Prophecy, the Jewish Way

Print Friendly, PDF & Email

by R. Gidon Rothstein

R. Arama tips his hand at the beginning of the nineteenth sha’ar, telling us he intends to contrast the Torah’s version of prophecy to the one advanced by philosophers, among whom he includes several traditional thinkers (he singles out Ralbag, as we will see). He is invested in the topic, in other words, because a common view seems to him to run counter to the Torah’s.

Philosophers and Chazal do agree people need to fulfill certain prerequisites for prophecy. Nedarim 38a records R. Yochanan’s statement Hashem only rests the Divine Presence on a chacham, gibor, and ‘ashir, one wise, strong, and rich. The uneducated do not realize this truth; they think Gd can and does decide to visit prophecy on random people, of no qualifications.

Rambam, Guide II;34, agreed with one aspect of the popular view, prophecy only happens when Hashem decides to make a person a prophet. To Rambam, it explains our certainty an idolater could never achieve prophecy—Hashem would never have reason to bestow it on such a person. He reads Moshe’s request ve-niflinu ani ve-‘amecha, let us (the Jewish people) be different from all other nations as meaning prophecy, to make it attainable only through the kind of service Hashem laid out in the Torah, unavailable to anyone who worships any other power.

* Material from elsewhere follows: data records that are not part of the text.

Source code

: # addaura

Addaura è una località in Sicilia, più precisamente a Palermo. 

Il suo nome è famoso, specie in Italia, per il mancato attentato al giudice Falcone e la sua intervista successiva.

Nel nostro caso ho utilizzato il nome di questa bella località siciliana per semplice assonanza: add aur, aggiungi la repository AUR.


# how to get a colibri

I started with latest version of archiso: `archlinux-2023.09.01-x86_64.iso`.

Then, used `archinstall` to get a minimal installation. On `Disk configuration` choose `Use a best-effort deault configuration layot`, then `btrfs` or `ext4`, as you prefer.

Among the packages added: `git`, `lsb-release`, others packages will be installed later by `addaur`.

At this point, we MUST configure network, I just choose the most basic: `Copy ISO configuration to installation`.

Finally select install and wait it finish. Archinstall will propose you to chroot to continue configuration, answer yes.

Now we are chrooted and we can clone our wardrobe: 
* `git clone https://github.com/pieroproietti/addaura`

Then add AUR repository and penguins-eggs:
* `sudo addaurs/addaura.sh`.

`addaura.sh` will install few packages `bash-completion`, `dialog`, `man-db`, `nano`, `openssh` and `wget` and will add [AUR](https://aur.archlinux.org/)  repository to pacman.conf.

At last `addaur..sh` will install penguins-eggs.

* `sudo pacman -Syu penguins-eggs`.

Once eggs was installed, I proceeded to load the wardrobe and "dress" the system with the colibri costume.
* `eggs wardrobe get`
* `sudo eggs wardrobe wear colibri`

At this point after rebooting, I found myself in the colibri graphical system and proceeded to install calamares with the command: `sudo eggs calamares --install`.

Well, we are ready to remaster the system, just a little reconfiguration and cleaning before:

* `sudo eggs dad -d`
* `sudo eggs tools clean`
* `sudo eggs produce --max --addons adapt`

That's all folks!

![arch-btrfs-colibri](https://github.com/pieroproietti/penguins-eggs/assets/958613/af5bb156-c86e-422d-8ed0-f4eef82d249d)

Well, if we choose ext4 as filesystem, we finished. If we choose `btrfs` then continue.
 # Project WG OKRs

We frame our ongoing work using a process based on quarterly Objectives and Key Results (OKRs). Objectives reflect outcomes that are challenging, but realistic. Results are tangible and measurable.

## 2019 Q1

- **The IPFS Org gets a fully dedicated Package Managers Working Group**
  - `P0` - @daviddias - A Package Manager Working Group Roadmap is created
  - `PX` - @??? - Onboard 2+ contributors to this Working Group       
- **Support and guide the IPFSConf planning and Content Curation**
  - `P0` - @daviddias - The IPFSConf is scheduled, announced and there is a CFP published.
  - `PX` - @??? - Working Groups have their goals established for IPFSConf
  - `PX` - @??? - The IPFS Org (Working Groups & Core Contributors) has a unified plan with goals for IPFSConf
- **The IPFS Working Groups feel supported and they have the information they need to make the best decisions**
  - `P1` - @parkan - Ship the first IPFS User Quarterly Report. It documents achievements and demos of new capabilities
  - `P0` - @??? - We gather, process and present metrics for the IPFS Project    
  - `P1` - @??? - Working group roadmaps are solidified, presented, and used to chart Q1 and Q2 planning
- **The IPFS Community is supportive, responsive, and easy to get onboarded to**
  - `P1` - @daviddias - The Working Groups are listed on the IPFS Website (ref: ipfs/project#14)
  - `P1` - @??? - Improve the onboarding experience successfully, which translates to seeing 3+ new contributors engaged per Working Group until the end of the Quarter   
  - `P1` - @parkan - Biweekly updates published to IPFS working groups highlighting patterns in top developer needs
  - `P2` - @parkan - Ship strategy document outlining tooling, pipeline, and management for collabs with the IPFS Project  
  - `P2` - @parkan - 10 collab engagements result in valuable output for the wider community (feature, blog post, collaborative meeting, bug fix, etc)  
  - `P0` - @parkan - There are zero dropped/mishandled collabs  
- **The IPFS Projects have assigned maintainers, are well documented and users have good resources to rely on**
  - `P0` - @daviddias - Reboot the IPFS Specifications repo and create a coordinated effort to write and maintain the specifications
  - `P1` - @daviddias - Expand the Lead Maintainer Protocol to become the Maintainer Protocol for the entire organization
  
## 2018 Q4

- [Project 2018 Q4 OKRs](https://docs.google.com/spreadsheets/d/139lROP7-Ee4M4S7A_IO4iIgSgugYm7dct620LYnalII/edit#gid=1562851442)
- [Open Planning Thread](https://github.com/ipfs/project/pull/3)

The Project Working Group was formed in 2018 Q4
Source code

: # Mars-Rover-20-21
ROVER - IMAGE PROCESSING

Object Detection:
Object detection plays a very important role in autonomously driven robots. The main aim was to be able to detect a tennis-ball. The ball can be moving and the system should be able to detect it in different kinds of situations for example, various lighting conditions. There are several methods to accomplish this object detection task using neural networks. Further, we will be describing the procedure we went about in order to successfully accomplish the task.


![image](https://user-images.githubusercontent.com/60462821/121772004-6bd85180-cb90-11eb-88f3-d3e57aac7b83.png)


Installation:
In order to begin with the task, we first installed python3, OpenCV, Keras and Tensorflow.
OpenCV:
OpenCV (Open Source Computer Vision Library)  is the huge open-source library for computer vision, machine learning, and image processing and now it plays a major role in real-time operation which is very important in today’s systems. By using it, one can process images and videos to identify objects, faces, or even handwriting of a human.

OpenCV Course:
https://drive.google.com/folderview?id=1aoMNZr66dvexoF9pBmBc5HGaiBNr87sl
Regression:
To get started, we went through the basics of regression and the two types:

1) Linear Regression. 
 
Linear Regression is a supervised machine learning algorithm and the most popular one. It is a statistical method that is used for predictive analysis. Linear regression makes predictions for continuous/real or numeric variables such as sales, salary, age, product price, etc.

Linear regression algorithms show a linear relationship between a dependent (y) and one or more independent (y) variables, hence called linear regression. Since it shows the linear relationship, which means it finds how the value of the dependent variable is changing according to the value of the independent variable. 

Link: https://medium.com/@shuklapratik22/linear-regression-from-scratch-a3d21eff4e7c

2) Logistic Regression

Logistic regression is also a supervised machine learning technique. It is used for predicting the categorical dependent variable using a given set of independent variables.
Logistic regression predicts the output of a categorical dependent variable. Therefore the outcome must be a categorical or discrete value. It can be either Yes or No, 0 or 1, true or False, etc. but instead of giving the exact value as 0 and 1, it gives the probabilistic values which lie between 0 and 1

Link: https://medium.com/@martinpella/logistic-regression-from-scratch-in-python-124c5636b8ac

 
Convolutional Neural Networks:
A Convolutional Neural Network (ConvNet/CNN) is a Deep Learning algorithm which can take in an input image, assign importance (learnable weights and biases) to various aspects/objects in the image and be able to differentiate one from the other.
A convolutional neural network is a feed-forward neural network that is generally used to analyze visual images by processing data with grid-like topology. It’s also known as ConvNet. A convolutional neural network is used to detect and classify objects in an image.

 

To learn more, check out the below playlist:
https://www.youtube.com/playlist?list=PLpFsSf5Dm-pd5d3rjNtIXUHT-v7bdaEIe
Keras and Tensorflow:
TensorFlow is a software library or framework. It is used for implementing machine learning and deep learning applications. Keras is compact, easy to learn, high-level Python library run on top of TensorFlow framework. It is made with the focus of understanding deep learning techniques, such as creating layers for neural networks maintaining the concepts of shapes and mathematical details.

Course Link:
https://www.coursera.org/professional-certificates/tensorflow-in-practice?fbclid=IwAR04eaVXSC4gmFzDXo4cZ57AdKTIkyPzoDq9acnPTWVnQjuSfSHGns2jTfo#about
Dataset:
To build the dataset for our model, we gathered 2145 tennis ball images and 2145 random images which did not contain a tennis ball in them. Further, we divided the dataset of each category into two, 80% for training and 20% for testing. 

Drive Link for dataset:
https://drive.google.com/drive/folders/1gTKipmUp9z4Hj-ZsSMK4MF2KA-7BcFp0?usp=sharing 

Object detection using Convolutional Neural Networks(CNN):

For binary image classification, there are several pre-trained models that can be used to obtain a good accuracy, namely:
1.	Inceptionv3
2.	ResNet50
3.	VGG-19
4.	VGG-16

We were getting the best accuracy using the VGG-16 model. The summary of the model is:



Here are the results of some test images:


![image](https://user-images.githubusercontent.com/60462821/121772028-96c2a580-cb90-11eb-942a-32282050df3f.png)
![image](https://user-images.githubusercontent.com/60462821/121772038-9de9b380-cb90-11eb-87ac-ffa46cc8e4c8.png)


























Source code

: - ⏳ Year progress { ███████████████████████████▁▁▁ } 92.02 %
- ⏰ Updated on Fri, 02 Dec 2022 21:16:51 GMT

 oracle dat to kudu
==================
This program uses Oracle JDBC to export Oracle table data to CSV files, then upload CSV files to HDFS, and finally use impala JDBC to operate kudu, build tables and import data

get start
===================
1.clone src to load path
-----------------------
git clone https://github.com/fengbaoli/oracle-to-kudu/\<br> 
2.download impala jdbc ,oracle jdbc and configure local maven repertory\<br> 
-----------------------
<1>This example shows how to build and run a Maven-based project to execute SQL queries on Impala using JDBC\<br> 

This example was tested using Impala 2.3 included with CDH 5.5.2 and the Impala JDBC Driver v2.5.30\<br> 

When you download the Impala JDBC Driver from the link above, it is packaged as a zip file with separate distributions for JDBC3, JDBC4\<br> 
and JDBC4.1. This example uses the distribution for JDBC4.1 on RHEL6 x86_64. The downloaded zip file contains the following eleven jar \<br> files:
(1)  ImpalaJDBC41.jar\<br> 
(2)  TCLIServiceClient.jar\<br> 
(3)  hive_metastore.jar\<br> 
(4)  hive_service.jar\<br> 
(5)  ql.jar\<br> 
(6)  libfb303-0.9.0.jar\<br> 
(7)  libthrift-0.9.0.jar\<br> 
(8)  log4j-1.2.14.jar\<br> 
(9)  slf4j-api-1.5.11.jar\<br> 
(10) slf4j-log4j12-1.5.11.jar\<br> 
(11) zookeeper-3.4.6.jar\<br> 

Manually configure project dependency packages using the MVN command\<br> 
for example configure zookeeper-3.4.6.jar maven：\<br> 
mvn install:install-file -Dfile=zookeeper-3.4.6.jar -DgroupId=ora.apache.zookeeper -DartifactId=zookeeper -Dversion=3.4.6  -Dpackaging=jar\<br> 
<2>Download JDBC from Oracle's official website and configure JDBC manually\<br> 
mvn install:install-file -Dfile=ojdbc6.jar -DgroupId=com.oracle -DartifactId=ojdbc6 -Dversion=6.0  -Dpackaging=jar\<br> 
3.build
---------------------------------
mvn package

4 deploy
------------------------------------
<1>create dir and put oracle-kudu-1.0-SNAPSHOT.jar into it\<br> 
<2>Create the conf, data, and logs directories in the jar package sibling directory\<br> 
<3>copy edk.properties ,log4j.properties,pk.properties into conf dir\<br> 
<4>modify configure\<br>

Prophecy In One’s Own Image

Philosophers engraved prophecy in their own image, defining a prophet as one who acts as the intellect deems proper. Sustained excellence in actions makes a prophet of action, one who develops his/her intellect to the highest level becomes a prophet of insight. They envisioned a clear ladder, from grammar to logic to mathematics and on, with metaphysics the last rung, the study of which gives knowledge of Gd.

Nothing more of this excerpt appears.